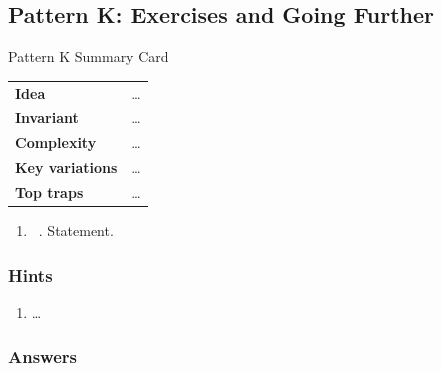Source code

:\subsection{Pattern K: Exercises and Going Further}
\label{ssec:chN-pK-ex}

\begin{patternbox}{Pattern K Summary Card}
\begin{tabularx}{\linewidth}{@{}>{\bfseries}l X@{}}
Idea & \ldots \\
Invariant & \ldots \\
Complexity & \ldots \\
Key variations & \ldots \\
Top traps & \ldots \\
\end{tabularx}
\end{patternbox}

\exlegend
\begin{enumerate}[leftmargin=*, label=\textbf{EK.\arabic*}, itemsep=6pt]
    \item \exeasy\ . Statement.  %
\end{enumerate}

\subsubsection*{Hints}
\begin{enumerate}[leftmargin=*, label=\textbf{EK.\arabic*}]
    \item \ldots
\end{enumerate}

\subsubsection*{Answers}
\begin{solutionbox}[EK.1]
\end{solutionbox}

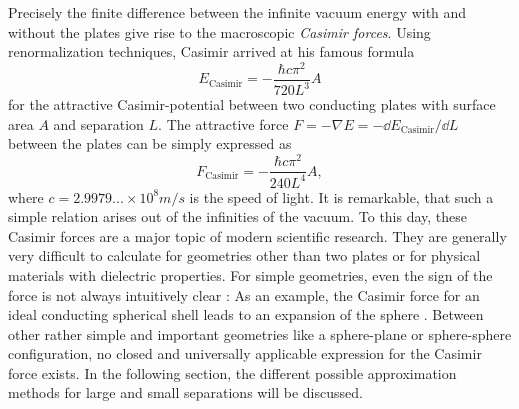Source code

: Precisely the finite difference between the infinite vacuum energy with and without the plates give rise to the macroscopic \emph{Casimir forces}.
Using renormalization techniques, Casimir arrived at his famous formula \cite{Casimir_1948}
\begin{equation}\label{eq:3:casimir-energy-pp-conducting}
  E_\mathrm{Casimir} = -\frac{\hbar c \pi^2}{720 L^3} A
\end{equation}
for the attractive Casimir-potential between two conducting plates with surface area $A$ and separation $L$.
The attractive force $F=-\nabla E = -\dd E_\mathrm{Casimir} / \dd L$ between the plates can be simply expressed as
\begin{equation}\label{eq:3:casimir-force-pp-conducting}
  F_\mathrm{Casimir} = - \frac{\hbar c \pi^2}{240 L^4} A ,
\end{equation}
where $c=2.9979...\times 10^{8}\si{m/s}$ is the speed of light.
It is remarkable, that such a simple relation arises out of the infinities of the vacuum.
To this day, these Casimir forces are a major topic of modern scientific research. They are generally very difficult to calculate for geometries other than two plates or for physical materials with dielectric properties. 
For simple geometries, even the sign of the force is not always intuitively clear \cite{Klimchitskaya_2009}: As an example, the Casimir force for an ideal conducting spherical shell leads to an expansion of the sphere \cite{Boyer_1968}.
Between other rather simple and important geometries like a sphere-plane or sphere-sphere configuration, no closed and universally applicable expression for the Casimir force exists.
In the following section, the different possible approximation methods for large and small separations will be discussed.

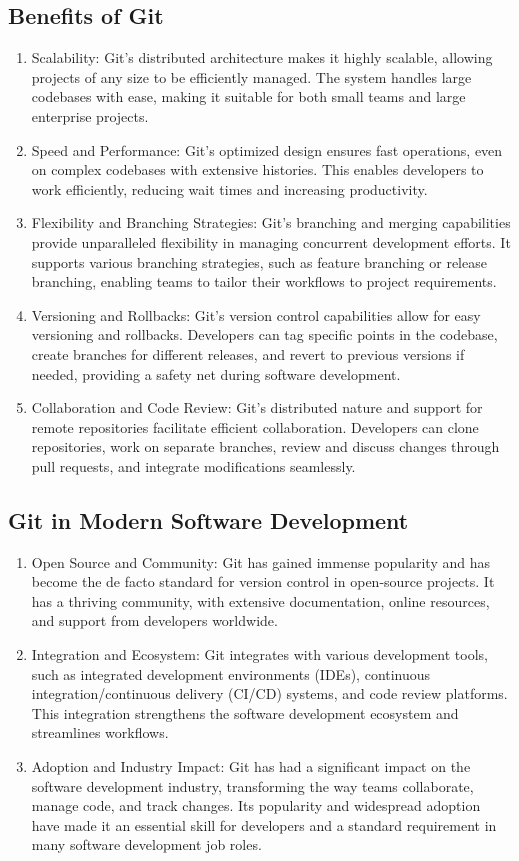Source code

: \subsection*{Benefits of Git}
\begin{enumerate}
    \item Scalability: Git's distributed architecture makes it highly scalable, allowing projects of any size to be efficiently managed. The system handles large codebases with ease, making it suitable for both small teams and large enterprise projects.
    \item Speed and Performance: Git's optimized design ensures fast operations, even on complex codebases with extensive histories. This enables developers to work efficiently, reducing wait times and increasing productivity.
    \item Flexibility and Branching Strategies: Git's branching and merging capabilities provide unparalleled flexibility in managing concurrent development efforts. It supports various branching strategies, such as feature branching or release branching, enabling teams to tailor their workflows to project requirements.
    \item Versioning and Rollbacks: Git's version control capabilities allow for easy versioning and rollbacks. Developers can tag specific points in the codebase, create branches for different releases, and revert to previous versions if needed, providing a safety net during software development.
    \item Collaboration and Code Review: Git's distributed nature and support for remote repositories facilitate efficient collaboration. Developers can clone repositories, work on separate branches, review and discuss changes through pull requests, and integrate modifications seamlessly.
\end{enumerate}

\subsection*{Git in Modern Software Development}
\begin{enumerate}
    \item Open Source and Community: Git has gained immense popularity and has become the de facto standard for version control in open-source projects. It has a thriving community, with extensive documentation, online resources, and support from developers worldwide.
    \item Integration and Ecosystem: Git integrates with various development tools, such as integrated development environments (IDEs), continuous integration/continuous delivery (CI/CD) systems, and code review platforms. This integration strengthens the software development ecosystem and streamlines workflows.
    \item Adoption and Industry Impact: Git has had a significant impact on the software development industry, transforming the way teams collaborate, manage code, and track changes. Its popularity and widespread adoption have made it an essential skill for developers and a standard requirement in many software development job roles.
\end{enumerate}

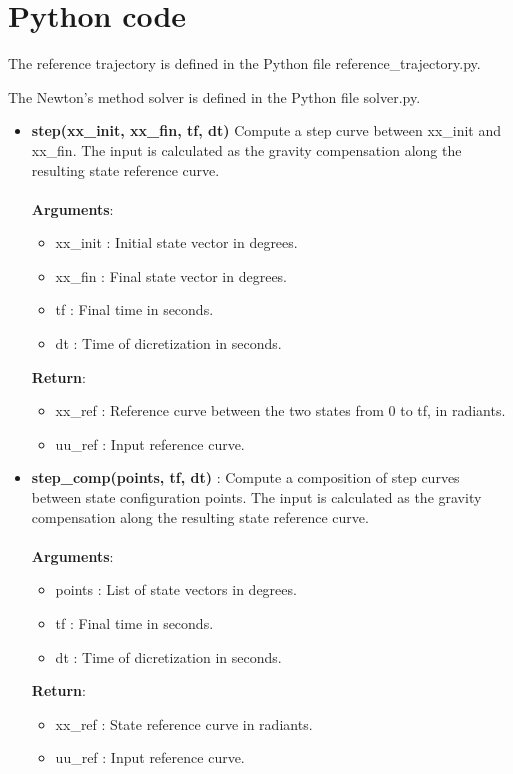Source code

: \section*{Python code}
The reference trajectory is defined in the Python file reference\_trajectory.py.

The Newton's method solver is defined in the Python file solver.py.

\begin{itemize}
    \item \textbf{step(xx\_init, xx\_fin, tf, dt) }Compute a step curve between xx\_init and xx\_fin. The input is calculated as the gravity compensation along the resulting state reference curve.\\\\
    \textbf{Arguments}:
    \begin{itemize}
        \item xx\_init : Initial state vector in degrees.
        \item xx\_fin : Final state vector in degrees.
        \item tf : Final time in seconds.
        \item dt : Time of dicretization in seconds.
    \end{itemize}
    \textbf{Return}:
    \begin{itemize}
        \item xx\_ref : Reference curve between the two states from 0 to tf, in radiants.
        \item uu\_ref : Input reference curve.
    \end{itemize}
    
    \item \textbf{step\_comp(points, tf, dt) }: Compute a composition of step curves between state configuration points. The input is calculated as the gravity compensation along the resulting state reference curve.\\\\
    \textbf{Arguments}:
    \begin{itemize}
        \item points : List of state vectors in degrees.
        \item tf : Final time in seconds.
        \item dt : Time of dicretization in seconds.
    \end{itemize}
    \textbf{Return}:
    \begin{itemize}
        \item xx\_ref : State reference curve in radiants.
        \item uu\_ref : Input reference curve.
    \end{itemize}


\end{itemize}
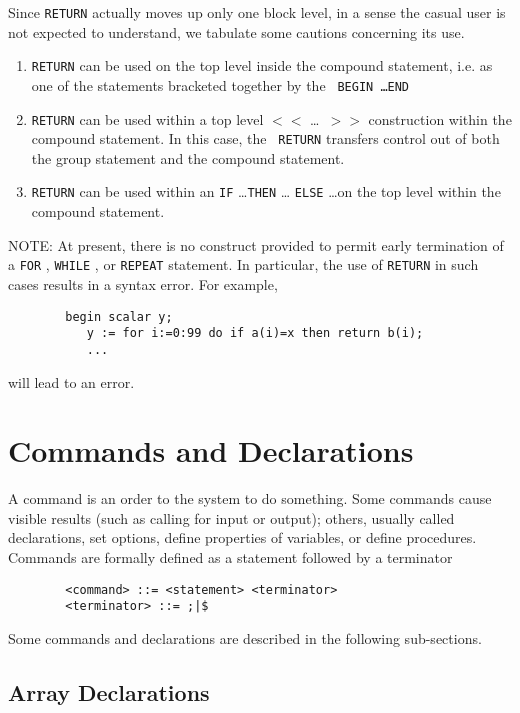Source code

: Since {\tt RETURN}  actually moves up only one
block level, in a sense the casual user is not expected to
understand, we tabulate some cautions concerning its use.
\begin{enumerate}
\item {\tt RETURN} can be used on the top level inside the compound
statement, i.e. as one of the statements bracketed together by the {\tt
BEGIN \ldots END}

\item {\tt RETURN} can be used within a top level {\tt $<<$} \ldots {\tt
$>>$} construction within the compound statement.  In this case, the {\tt
RETURN} transfers control out of both the group statement and the compound
statement.

\item {\tt RETURN} can be used within an {\tt IF} \ldots {\tt THEN} \ldots
{\tt ELSE} \ldots on the top level within the compound statement.
\end{enumerate}
NOTE:  At present, there is no construct provided to permit early
termination of a {\tt FOR} , {\tt WHILE} ,
or {\tt REPEAT}  statement.  In particular, the use of
{\tt RETURN} in such cases results in a syntax error.  For example,
\begin{verbatim}
        begin scalar y;
           y := for i:=0:99 do if a(i)=x then return b(i);
           ...
\end{verbatim}
will lead to an error.

\chapter{Commands and Declarations}

A command is an order to the system to do something.  Some
commands cause visible results (such as calling for input or output);
others, usually called declarations, set options,
define properties of variables, or define procedures.  Commands are
formally defined as a statement followed by a terminator
\begin{verbatim}
        <command> ::= <statement> <terminator>
        <terminator> ::= ;|$
\end{verbatim}
Some {\REDUCE} commands and declarations are described in the following
sub-sections.

\section{Array Declarations}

**WHAT YOU SHOULD DO**
From the entries above, print the lines beginning at the one with "up only one" and stopping after the one with "others, usually called", exactly as written and with nothing else.

**ANSWER SPACE**
: Since {\tt RETURN}  actually moves up only one
block level, in a sense the casual user is not expected to
understand, we tabulate some cautions concerning its use.
\begin{enumerate}
\item {\tt RETURN} can be used on the top level inside the compound
statement, i.e. as one of the statements bracketed together by the {\tt
BEGIN \ldots END}

\item {\tt RETURN} can be used within a top level {\tt $<<$} \ldots {\tt
$>>$} construction within the compound statement.  In this case, the {\tt
RETURN} transfers control out of both the group statement and the compound
statement.

\item {\tt RETURN} can be used within an {\tt IF} \ldots {\tt THEN} \ldots
{\tt ELSE} \ldots on the top level within the compound statement.
\end{enumerate}
NOTE:  At present, there is no construct provided to permit early
termination of a {\tt FOR} , {\tt WHILE} ,
or {\tt REPEAT}  statement.  In particular, the use of
{\tt RETURN} in such cases results in a syntax error.  For example,
\begin{verbatim}
        begin scalar y;
           y := for i:=0:99 do if a(i)=x then return b(i);
           ...
\end{verbatim}
will lead to an error.

\chapter{Commands and Declarations}

A command is an order to the system to do something.  Some
commands cause visible results (such as calling for input or output);
others, usually called declarations, set options,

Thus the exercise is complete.